▶ [GIVEN INFORMATION]:
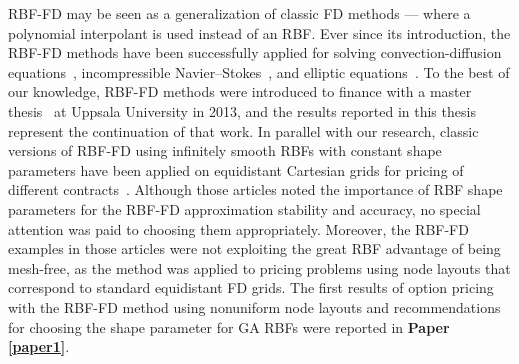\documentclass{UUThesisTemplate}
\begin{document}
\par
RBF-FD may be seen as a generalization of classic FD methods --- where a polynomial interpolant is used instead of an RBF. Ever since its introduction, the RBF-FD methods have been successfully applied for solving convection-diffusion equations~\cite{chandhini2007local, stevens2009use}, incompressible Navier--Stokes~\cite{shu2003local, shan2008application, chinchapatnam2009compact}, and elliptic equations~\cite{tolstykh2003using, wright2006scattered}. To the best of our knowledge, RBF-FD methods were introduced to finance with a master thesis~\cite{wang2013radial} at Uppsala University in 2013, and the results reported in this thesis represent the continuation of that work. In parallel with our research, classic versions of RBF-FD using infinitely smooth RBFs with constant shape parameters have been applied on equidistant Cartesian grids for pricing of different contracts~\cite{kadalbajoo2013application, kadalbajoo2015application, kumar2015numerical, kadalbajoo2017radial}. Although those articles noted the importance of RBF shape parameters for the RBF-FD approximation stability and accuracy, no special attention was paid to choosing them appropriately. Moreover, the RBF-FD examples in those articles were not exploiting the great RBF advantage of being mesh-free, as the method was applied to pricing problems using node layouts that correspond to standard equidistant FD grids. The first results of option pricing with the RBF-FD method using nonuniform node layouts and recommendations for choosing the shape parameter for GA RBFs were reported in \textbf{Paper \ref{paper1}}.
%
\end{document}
--
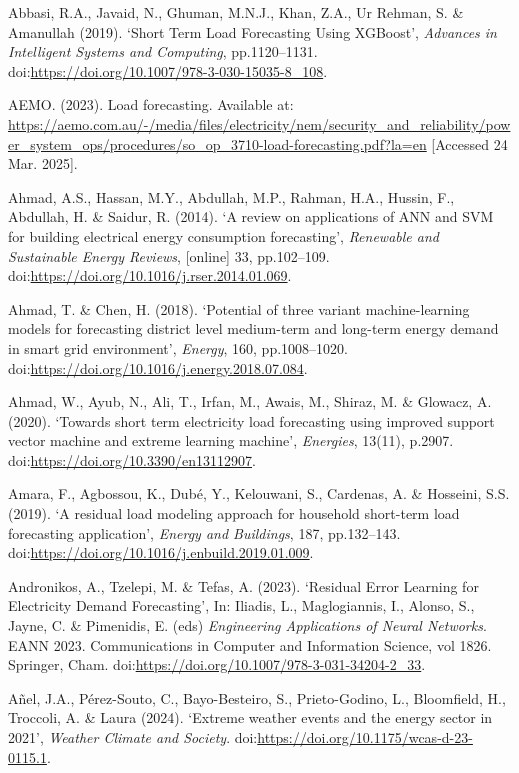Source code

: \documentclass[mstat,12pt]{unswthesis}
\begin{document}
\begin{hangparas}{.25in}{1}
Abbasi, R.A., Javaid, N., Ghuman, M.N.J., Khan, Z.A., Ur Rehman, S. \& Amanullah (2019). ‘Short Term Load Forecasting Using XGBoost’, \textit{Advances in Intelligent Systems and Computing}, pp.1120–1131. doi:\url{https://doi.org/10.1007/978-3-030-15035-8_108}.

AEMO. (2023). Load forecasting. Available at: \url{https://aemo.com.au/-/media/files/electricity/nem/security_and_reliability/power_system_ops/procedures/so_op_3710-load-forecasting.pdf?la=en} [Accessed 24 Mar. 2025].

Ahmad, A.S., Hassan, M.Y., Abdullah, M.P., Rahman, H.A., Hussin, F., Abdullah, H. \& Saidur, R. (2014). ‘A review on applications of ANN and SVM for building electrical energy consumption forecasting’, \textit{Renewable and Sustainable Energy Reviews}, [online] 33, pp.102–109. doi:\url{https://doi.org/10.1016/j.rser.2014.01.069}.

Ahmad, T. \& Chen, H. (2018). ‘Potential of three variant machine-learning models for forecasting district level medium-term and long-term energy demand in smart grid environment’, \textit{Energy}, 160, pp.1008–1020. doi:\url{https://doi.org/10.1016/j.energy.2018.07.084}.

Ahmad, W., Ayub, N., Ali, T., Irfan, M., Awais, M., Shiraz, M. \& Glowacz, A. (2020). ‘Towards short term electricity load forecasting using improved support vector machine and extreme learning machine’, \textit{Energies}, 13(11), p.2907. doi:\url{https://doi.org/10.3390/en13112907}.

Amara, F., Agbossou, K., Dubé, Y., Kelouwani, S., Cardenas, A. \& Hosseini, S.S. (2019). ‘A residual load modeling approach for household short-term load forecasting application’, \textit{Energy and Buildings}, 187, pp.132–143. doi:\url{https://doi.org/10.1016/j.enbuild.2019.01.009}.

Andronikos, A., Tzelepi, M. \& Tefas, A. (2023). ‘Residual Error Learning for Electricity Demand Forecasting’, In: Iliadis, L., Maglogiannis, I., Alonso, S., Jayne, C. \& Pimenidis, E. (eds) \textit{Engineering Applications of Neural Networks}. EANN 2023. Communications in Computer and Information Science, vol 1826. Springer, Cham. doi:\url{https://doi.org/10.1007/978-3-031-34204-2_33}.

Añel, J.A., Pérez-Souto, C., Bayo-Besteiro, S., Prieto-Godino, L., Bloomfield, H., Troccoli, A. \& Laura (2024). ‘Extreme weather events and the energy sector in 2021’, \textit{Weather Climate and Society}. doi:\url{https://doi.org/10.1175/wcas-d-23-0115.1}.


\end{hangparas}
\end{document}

▶ [WHAT THE EXERCISE ASKS]: What are the lines in the records above, word for word, from the one containing "Source code" through the one containing "Ahmad, T. \&", both ends included and pictures left out?

▶ [ANSWER SPACE]:
Source code

: \documentclass[mstat,12pt]{unswthesis}
\begin{document}
\begin{hangparas}{.25in}{1}
Abbasi, R.A., Javaid, N., Ghuman, M.N.J., Khan, Z.A., Ur Rehman, S. \& Amanullah (2019). ‘Short Term Load Forecasting Using XGBoost’, \textit{Advances in Intelligent Systems and Computing}, pp.1120–1131. doi:\url{https://doi.org/10.1007/978-3-030-15035-8_108}.

AEMO. (2023). Load forecasting. Available at: \url{https://aemo.com.au/-/media/files/electricity/nem/security_and_reliability/power_system_ops/procedures/so_op_3710-load-forecasting.pdf?la=en} [Accessed 24 Mar. 2025].

Ahmad, A.S., Hassan, M.Y., Abdullah, M.P., Rahman, H.A., Hussin, F., Abdullah, H. \& Saidur, R. (2014). ‘A review on applications of ANN and SVM for building electrical energy consumption forecasting’, \textit{Renewable and Sustainable Energy Reviews}, [online] 33, pp.102–109. doi:\url{https://doi.org/10.1016/j.rser.2014.01.069}.

Ahmad, T. \& Chen, H. (2018). ‘Potential of three variant machine-learning models for forecasting district level medium-term and long-term energy demand in smart grid environment’, \textit{Energy}, 160, pp.1008–1020. doi:\url{https://doi.org/10.1016/j.energy.2018.07.084}.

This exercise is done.